§ TRY IT
In the material below, find each line with the word "well" and list it.

§ INPUT MATERIAL

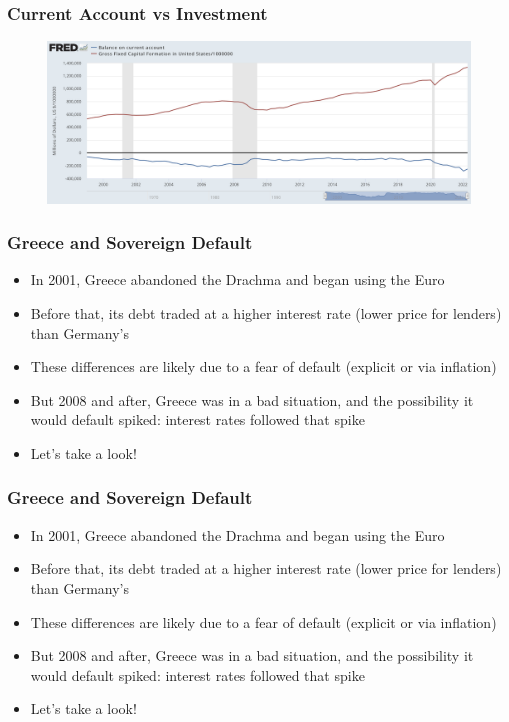 \documentclass{beamer}
\begin{document}
\begin{frame}
\frametitle[alignment=center]{Current Account vs Investment}
\begin{figure}
\centering
\includegraphics[scale=0.27]{Figures/CurrentAccount.png}
\end{figure}
\end{frame}

\begin{frame}
\frametitle[alignment=center]{Greece and Sovereign Default}
\begin{itemize}
\item In 2001, Greece abandoned the Drachma and began using the Euro
\bigskip
\item Before that, its debt traded at a higher interest rate (lower price for lenders) than Germany's
\bigskip
\item These differences are likely due to a fear of default (explicit or via inflation)
\bigskip
\item But 2008 and after, Greece was in a bad situation, and the possibility it would default spiked: interest rates followed that spike 
\bigskip
\item Let's take a look!
\end{itemize}
\end{frame}


\begin{frame}
\frametitle[alignment=center]{Greece and Sovereign Default}
\begin{itemize}
\item In 2001, Greece abandoned the Drachma and began using the Euro
\bigskip
\item Before that, its debt traded at a higher interest rate (lower price for lenders) than Germany's
\bigskip
\item These differences are likely due to a fear of default (explicit or via inflation)
\bigskip
\item But 2008 and after, Greece was in a bad situation, and the possibility it would default spiked: interest rates followed that spike 
\bigskip
\item Let's take a look!
\end{itemize}
\end{frame}
\end{document}

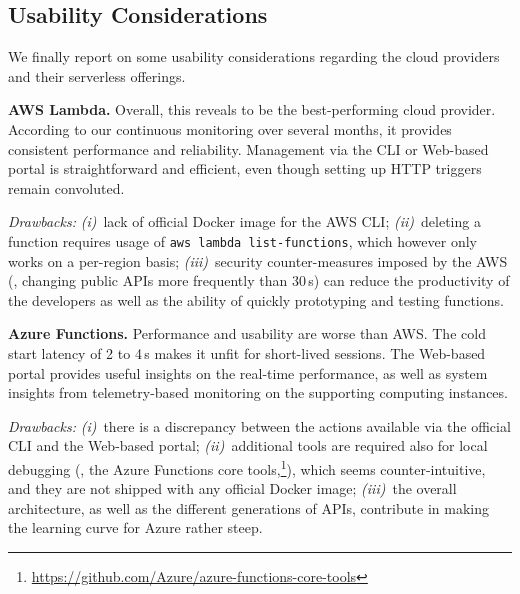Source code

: \subsection{Usability Considerations}

We finally report on some usability considerations regarding the cloud providers and their serverless offerings.

\textbf{AWS Lambda.}
Overall, this reveals to be the best-performing cloud provider. 
According to our continuous monitoring over several months, it provides consistent performance and reliability.
Management via the \gls{CLI} or Web-based portal is straightforward and efficient, even though setting up HTTP triggers remain convoluted.

\emph{Drawbacks:} 
\emph{(i)}~lack of official Docker image for the \gls{AWS} \gls{CLI}; 
\emph{(ii)}~deleting a function requires usage of \texttt{aws lambda list-functions}, which however only works on a per-region basis;
\emph{(iii)}~security counter-measures imposed by the AWS (\eg, changing public APIs more frequently than 30\,s) can reduce the productivity of the developers as well as the ability of quickly prototyping and testing functions.

\textbf{Azure Functions.}
Performance and usability are worse than AWS. 
The cold start latency of 2 to 4\,s makes it unfit for short-lived sessions. %
The Web-based portal provides useful insights on the real-time performance, as well as system insights from telemetry-based monitoring on the supporting computing instances.

\emph{Drawbacks:} 
\emph{(i)}~there is a discrepancy between the actions available via the official CLI and the Web-based portal;
\emph{(ii)}~additional tools are required also for local debugging (\eg, the Azure Functions core tools,\footnote{\url{https://github.com/Azure/azure-functions-core-tools}}), which seems counter-intuitive, and they are not shipped with any official Docker image;
\emph{(iii)}~the overall architecture, as well as the different generations of APIs, contribute in making the learning curve for Azure rather steep.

§ RESPONSE TO THIS TASK
\emph{(iii)}~security counter-measures imposed by the AWS (\eg, changing public APIs more frequently than 30\,s) can reduce the productivity of the developers as well as the ability of quickly prototyping and testing functions.
The Web-based portal provides useful insights on the real-time performance, as well as system insights from telemetry-based monitoring on the supporting computing instances.
\emph{(iii)}~the overall architecture, as well as the different generations of APIs, contribute in making the learning curve for Azure rather steep.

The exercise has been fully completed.